Hmm, also ich bin mir recht sicher, dass man mit einem Bios bzw Chipsatz- Update NICHT den FSB erhöhen kann.... mein Auto hat nunmal 100 PS, da hilfts auch nichts wenn ich die reifen auswuchte, der Motor is derselbe 

Da dein XP2600 einen einfachen FSB von bis zu 166 liefert, isses klar dass dein Board abkackt, is Übertakten in reinstform ( also komponenten über der normalen spezifikation betreiben). Mein XP2600 is allerdings ungelockt, wenn dir das was sagt, sprich der Multiplikator, mit dem die CPU errechnet was ihr Takt im Bezug zum FSB ist, ist frei verstellbar... ich kann ihn in meinem BIOS umstellen, somit könntest du theoretisch :

also was normalerweise 133x 12.5= 1662 MHZ
is am schluss 133x 15-16 = 1995 MHZ - 2200 MHZ
was in etwa dem normalen Takt entspricht... der is 
166x 12.5 = 2075 Mhz

ich denke nur, dass dein Board keine Einstellung für den CPUMultiplikator hat... ;(
aber grundsätzlich liegt es eindeutig an deinem Board, dass nichtsmehr geht,
obwohl der Speicher sicherlich auch abkacken würde, wenn du ihn mit 166 MHz ansprichst.... ich nehme an Chipsatz Via KT266 oder (zu faul um nach zu gucken)?
wenns also noch fragen gibt ---->fragen  

schönen tag einstweilen
da whizzly


----------



## soraxdesign (14. Oktober 2003)

Deswegen schrieb ich ja, dass durch ein BIOS Update solche "Fehler" behoben werden könnten.
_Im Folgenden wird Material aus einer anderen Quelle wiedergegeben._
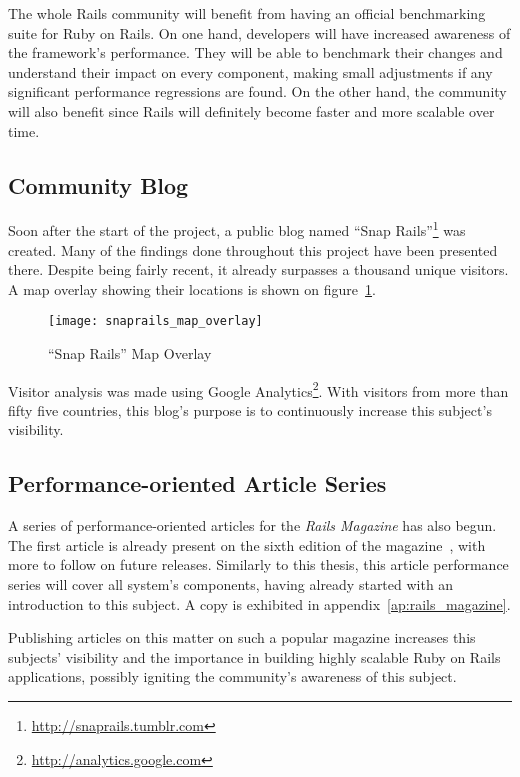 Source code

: The whole Rails community will benefit from having an official benchmarking suite for Ruby on Rails. On one hand, developers will have increased awareness of the framework's performance. They will be able to benchmark their changes and understand their impact on every component, making small adjustments if any significant performance regressions are found. On the other hand, the community will also benefit since Rails will definitely become faster and more scalable over time.


\subsection{Community Blog}
Soon after the start of the project, a public blog named ``Snap Rails''\footnote{\url{http://snaprails.tumblr.com}} was created. Many of the findings done throughout this project have been presented there. Despite being fairly recent, it already surpasses a thousand unique visitors. A map overlay showing their locations is shown on figure~\ref{fig:snaprails_map_overlay}.
\begin{figure}[h!t]
  \centering
    \texttt{[image: snaprails\_map\_overlay]}
    \caption{``Snap Rails'' Map Overlay} \label{fig:snaprails_map_overlay}
\end{figure}
Visitor analysis was made using Google Analytics\footnote{\url{http://analytics.google.com}}. With visitors from more than fifty five countries, this blog's purpose is to continuously increase this subject's visibility.


\subsection{Performance-oriented Article Series}
A series of performance-oriented articles for the \textit{Rails Magazine} has also begun. The first article is already present on the sixth edition of the magazine~\cite{rails_magazine_6}, with more to follow on future releases. Similarly to this thesis, this article performance series will cover all system's components, having already started with an introduction to this subject. A copy is exhibited in appendix~\ref{ap:rails_magazine}.

Publishing articles on this matter on such a popular magazine increases this subjects' visibility and the importance in building highly scalable Ruby on Rails applications, possibly igniting the community's awareness of this subject.



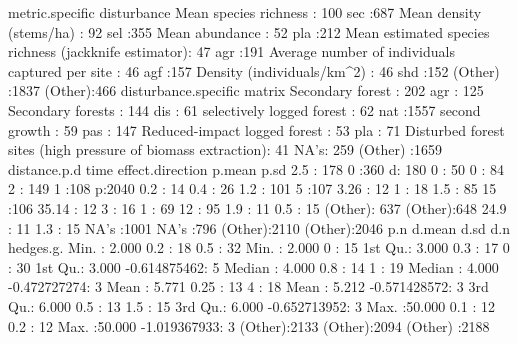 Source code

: \documentclass[11pt, a4paper]{article}
\begin{document}
\begin{Schunk}
\begin{Soutput}
                                              metric.specific  disturbance 
 Mean species richness                                : 100   sec    :687  
 Mean density (stems/ha)                              :  92   sel    :355  
 Mean abundance                                       :  52   pla    :212  
 Mean estimated species richness (jackknife estimator):  47   agr    :191  
 Average number of individuals captured per site      :  46   agf    :157  
 Density (individuals/km^2)                           :  46   shd    :152  
 (Other)                                              :1837   (Other):466  
                                                   disturbance.specific  matrix    
 Secondary forest                                            : 202      agr : 125  
 Secondary forests                                           : 144      dis :  61  
 selectively logged forest                                   :  62      nat :1557  
 second growth                                               :  59      pas : 147  
 Reduced-impact logged forest                                :  53      pla :  71  
 Disturbed forest sites (high pressure of biomass extraction):  41      NA's: 259  
 (Other)                                                     :1659                 
  distance.p.d       time     effect.direction     p.mean          p.sd     
 2.5    : 178   0      :360   d: 180           0      :  50   0      :  84  
 2      : 149   1      :108   p:2040           0.2    :  14   0.4    :  26  
 1.2    : 101   5      :107                    3.26   :  12   1      :  18  
 1.5    :  85   15     :106                    35.14  :  12   3      :  16  
 1      :  69   12     : 95                    1.9    :  11   0.5    :  15  
 (Other): 637   (Other):648                    24.9   :  11   1.3    :  15  
 NA's   :1001   NA's   :796                    (Other):2110   (Other):2046  
      p.n             d.mean          d.sd           d.n                hedges.g.   
 Min.   : 2.000   0.2    :  18   0.5    :  32   Min.   : 2.000   0           :  15  
 1st Qu.: 3.000   0.3    :  17   0      :  30   1st Qu.: 3.000   -0.614875462:   5  
 Median : 4.000   0.8    :  14   1      :  19   Median : 4.000   -0.472727274:   3  
 Mean   : 5.771   0.25   :  13   4      :  18   Mean   : 5.212   -0.571428572:   3  
 3rd Qu.: 6.000   0.5    :  13   1.5    :  15   3rd Qu.: 6.000   -0.652713952:   3  
 Max.   :50.000   0.1    :  12   0.2    :  12   Max.   :50.000   -1.019367933:   3  
                  (Other):2133   (Other):2094                    (Other)     :2188  
\end{Soutput}

\end{Schunk}
\end{document}
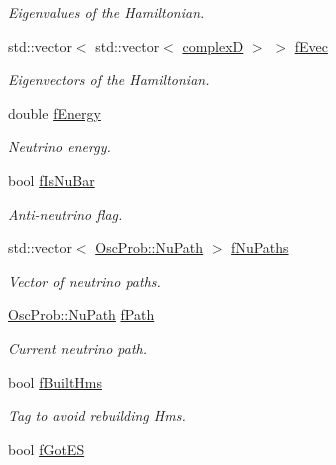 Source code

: \begin{DoxyCompactItemize}
\begin{DoxyCompactList}\small\item\em Eigenvalues of the Hamiltonian. \end{DoxyCompactList}\item 
std\+::vector$<$ std\+::vector$<$ \hyperlink{EigenPoint_8h_a67ca8e107e20610c3fff78d5e726ece0}{complexD} $>$ $>$ \hyperlink{classOscProb_1_1PMNS__Base_a87be137356c5f27ab83cab5e1298ef8f}{f\+Evec}
\begin{DoxyCompactList}\small\item\em Eigenvectors of the Hamiltonian. \end{DoxyCompactList}\item 
double \hyperlink{classOscProb_1_1PMNS__Base_a2800af6d436972f3e900867790c046b0}{f\+Energy}
\begin{DoxyCompactList}\small\item\em Neutrino energy. \end{DoxyCompactList}\item 
bool \hyperlink{classOscProb_1_1PMNS__Base_a0ebaeaefab36a3ff381c6293faedfdd6}{f\+Is\+Nu\+Bar}
\begin{DoxyCompactList}\small\item\em Anti-\/neutrino flag. \end{DoxyCompactList}\item 
std\+::vector$<$ \hyperlink{structOscProb_1_1NuPath}{Osc\+Prob\+::\+Nu\+Path} $>$ \hyperlink{classOscProb_1_1PMNS__Base_a69db9d57e12fc7cbe0431bc6c18fac93}{f\+Nu\+Paths}
\begin{DoxyCompactList}\small\item\em Vector of neutrino paths. \end{DoxyCompactList}\item 
\hyperlink{structOscProb_1_1NuPath}{Osc\+Prob\+::\+Nu\+Path} \hyperlink{classOscProb_1_1PMNS__Base_a849437aa8891fe042e86886ce8f81c6e}{f\+Path}
\begin{DoxyCompactList}\small\item\em Current neutrino path. \end{DoxyCompactList}\item 
bool \hyperlink{classOscProb_1_1PMNS__Base_a9ac3cadeac8db1b90f3152f476244780}{f\+Built\+Hms}
\begin{DoxyCompactList}\small\item\em Tag to avoid rebuilding Hms. \end{DoxyCompactList}\item 
bool \hyperlink{classOscProb_1_1PMNS__Base_a6dc5cd010d2d70b2324745b4e53e9839}{f\+Got\+ES}

\end{DoxyCompactItemize}
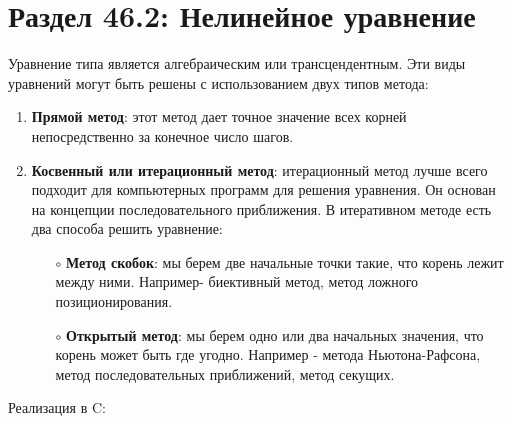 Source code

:\section*{Раздел 46.2: Нелинейное уравнение}
Уравнение типа  является алгебраическим или трансцендентным. Эти
виды уравнений могут быть решены с использованием двух типов метода:
\begin{enumerate}
    \item \textbf{Прямой метод}: этот метод дает точное значение всех корней
непосредственно за конечное число шагов.
    \item \textbf{Косвенный или итерационный метод}: итерационный метод лучше всего
подходит для компьютерных программ для решения уравнения. Он основан
на концепции последовательного приближения. В итеративном методе есть
два способа решить уравнение:
    \begin{itemize}
        \item[$\circ$]\textbf{Метод скобок}: мы берем две начальные точки такие, что корень лежит между ними. Например- биективный метод, метод ложного позиционирования.
        \item[$\circ$]\textbf{Открытый метод}: мы берем одно или два начальных значения, что корень
может быть где угодно. Например - метода Ньютона-Рафсона, метод
последовательных приближений, метод секущих.
    \end{itemize}
\end{enumerate}
\vspace{\baselineskip}
Реализация в C:
\vspace{\baselineskip}
\vspace{\baselineskip}
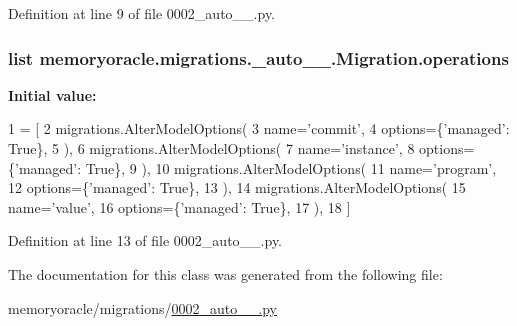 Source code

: Definition at line 9 of file 0002\+\_\+auto\+\_\+\_.\+py.

\hypertarget{classmemoryoracle_1_1migrations_1_10002__auto__20150303__0042_1_1Migration_a8a910eb544f4f1fbc91f5b04a0d84bbd}{}
\subsubsection[{operations}]{\setlength{\rightskip}{0pt plus 5cm}list memoryoracle.\+migrations.\+\_\+auto\+\_\+\_.\+Migration.\+operations\hspace{0.3cm}{\ttfamily [static]}}\label{classmemoryoracle_1_1migrations_1_10002__auto__20150303__0042_1_1Migration_a8a910eb544f4f1fbc91f5b04a0d84bbd}
{\bfseries Initial value\+:}
\begin{DoxyCode}
1 = [
2         migrations.AlterModelOptions(
3             name=\textcolor{stringliteral}{'commit'},
4             options=\{\textcolor{stringliteral}{'managed'}: \textcolor{keyword}{True}\},
5         ),
6         migrations.AlterModelOptions(
7             name=\textcolor{stringliteral}{'instance'},
8             options=\{\textcolor{stringliteral}{'managed'}: \textcolor{keyword}{True}\},
9         ),
10         migrations.AlterModelOptions(
11             name=\textcolor{stringliteral}{'program'},
12             options=\{\textcolor{stringliteral}{'managed'}: \textcolor{keyword}{True}\},
13         ),
14         migrations.AlterModelOptions(
15             name=\textcolor{stringliteral}{'value'},
16             options=\{\textcolor{stringliteral}{'managed'}: \textcolor{keyword}{True}\},
17         ),
18     ]
\end{DoxyCode}


Definition at line 13 of file 0002\+\_\+auto\+\_\+\_.\+py.



The documentation for this class was generated from the following file\+:\begin{DoxyCompactItemize}
\item 
memoryoracle/migrations/\hyperlink{0002__auto__20150303__0042_8py}{0002\+\_\+auto\+\_\+\_.\+py}\end{DoxyCompactItemize}
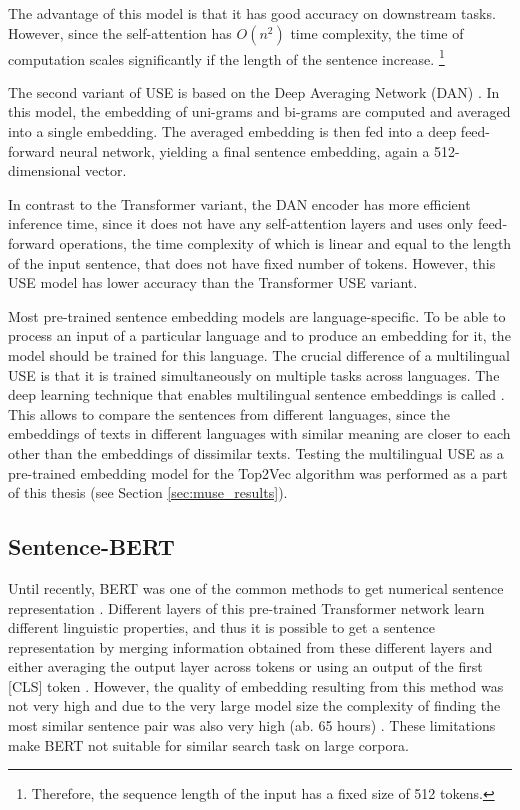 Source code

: \documentclass[fontsize=12pt,a4paper,twoside,openany]{scrbook}
\begin{document}
The advantage of this model is that it has good accuracy on downstream tasks. However, since the self-attention has \(O(n^2)\) time complexity, the time of computation scales significantly if the length of the sentence increase. \footnote{Therefore, the sequence length of the input has a fixed size of 512 tokens.}

The second variant of USE is based on the Deep Averaging Network (DAN) \parencite{Iyyer15}. In this model, the embedding of uni-grams and bi-grams are computed and averaged into a single embedding. The averaged embedding is then fed into a deep feed-forward neural network, yielding a final sentence embedding, again a 512-dimensional vector.

In contrast to the Transformer variant, the DAN encoder has more efficient inference time, since it does not have any self-attention layers and uses only feed-forward operations, the time complexity of which is linear and equal to the length of the input sentence, that does not have fixed number of tokens. However, this USE model has lower accuracy than the Transformer USE variant. 

Most pre-trained sentence embedding models are language-specific. To be able to process an input of a particular language and to produce an embedding for it, the model should be trained for this language. The crucial difference of a multilingual USE is that it is trained simultaneously on multiple tasks across languages. The deep learning technique that enables multilingual sentence embeddings is called  \parencite{Chidambaram19}. This allows to compare the sentences from different languages, since the embeddings of texts in different languages with similar meaning are closer to each other than the embeddings of dissimilar texts. 
Testing the multilingual USE as a pre-trained embedding model for the Top2Vec algorithm was performed as a part of this thesis (see Section \ref{sec:muse_results}).

\subsection{Sentence-BERT}
\label{sec:sbert}

Until recently, BERT was one of the common methods to get numerical sentence representation \parencite{Devlin19}. Different layers of this pre-trained Transformer network learn different linguistic properties, and thus it is possible to get a sentence representation by merging information obtained from these different layers and either averaging the output layer across tokens or using an output of the first [CLS] token \parencite{Wang20}. However, the quality of embedding resulting from this method was not very high and due to the very large model size the complexity of finding the most similar sentence pair was also very high (ab. 65 hours) \parencite{Reimers19}. These limitations make BERT not suitable for similar search task on large corpora.
\end{document}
Auf meinem Board konnte ich durch ein neues Bios auch den Multiplikator bis auf 16 hochschrauben. Ob so ein Update Auswirkungenen auf den BEreich des einstellbaren FSB hat, kann ich nicht sagen, da sich da bei mir nichts änderte.

Greetz
René


----------



## kartoon (16. Oktober 2003)

für das k7s5a brauchst du glaub ich einen speziellen ocbios um den multi ändern zu können ...

und das ist auch deine einzige chance ... das k7s5a hat definitv nur nen max fsb von 133 ... wenn du glück hast packt es 145 ... aber fahr lieber den multi hoch ...

der prozzi sollte von haus aus unlocked sein ... falls nicht schau mal im netzt nach dem pin mod ...


----------